Face à cette nouvelle donne, la France doit soutenir ses alliés kurdes et impulser une réaction européenne.
Pour se prémunir contre le terrorisme, la France a intérêt à gagner en autonomie et à apporter un soutien aux Kurdes de Syrie. Comme le dit Bernard Bajolet, ancien directeur de la DGSE, ils étaient notre bouclier anti-terroriste : « pour moi – mais je n’ai jamais été suivi là-dessus –, l’idéal aurait été que les Kurdes contrôlent l’ensemble de la frontière turco-syrienne ». La France a un intérêt direct à ce que les éléments terroristes soient jugés et emprisonnés par des forces kurdes qui ont été des alliés efficaces pour vaincre l’EI. Elle aurait les capacités financières et militaires pour intervenir et assurer les conditions minimales de sa sécurité à l’avenir.
La France peut aussi catalyser la prise de conscience des Européens de l’urgence de constituer l’Union européenne comme une puissance géopolitique.
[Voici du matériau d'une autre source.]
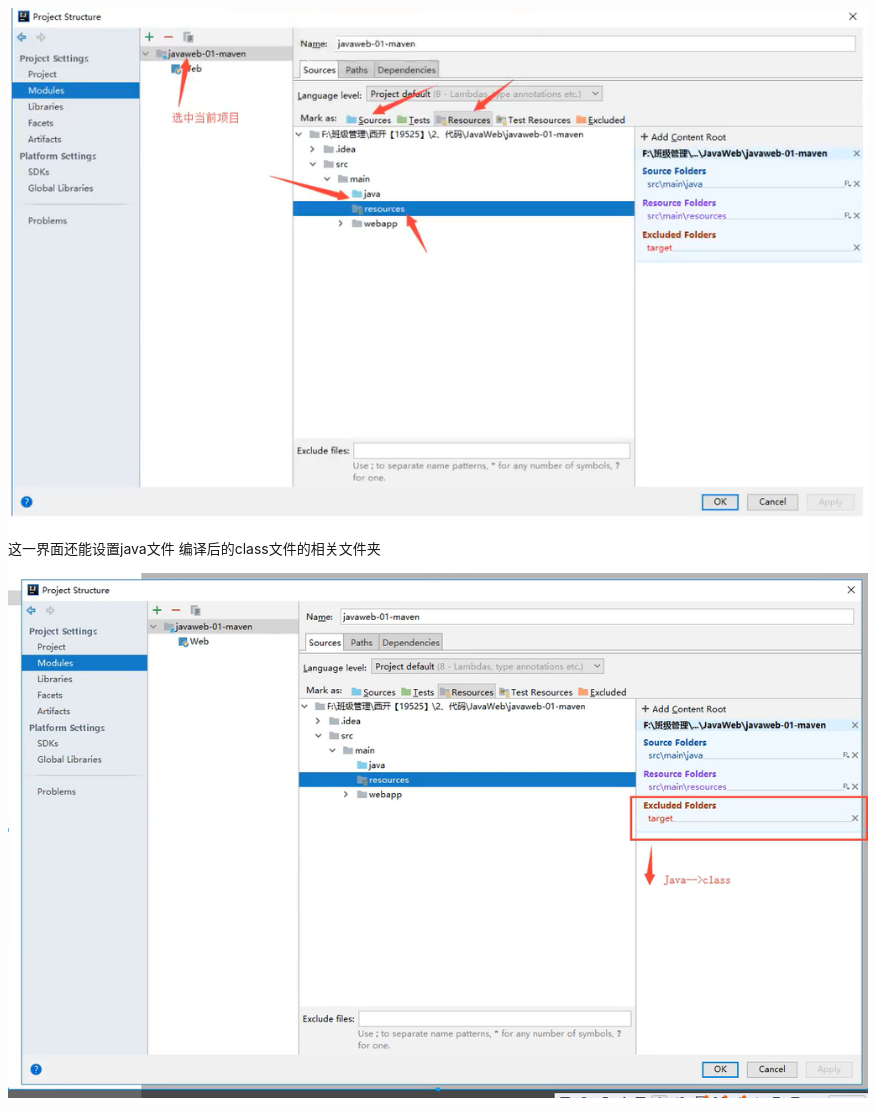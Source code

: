 ![image-20210611155024097](javaweb.assets/image-20210611155024097.png)

这一界面还能设置java文件 编译后的class文件的相关文件夹

![image-20210611155117633](javaweb.assets/image-20210611155117633.png)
Le Conseil européen d’octobre 2019 « demande à nouveau instamment à la Turquie de mettre un terme à son action militaire, de retirer ses forces et de respecter le droit international humanitaire ». Entre les lignes, ceci signifie qu’il n’y a pas eu d’accord européen pour restreindre les ventes d’armes, opérer des sanctions économiques ou indiquer à la Turquie la porte de sortie de l’OTAN… Les réticences des Européens d’agir ensemble comme puissance géopolitique nous promettent des lendemains qui déchantent.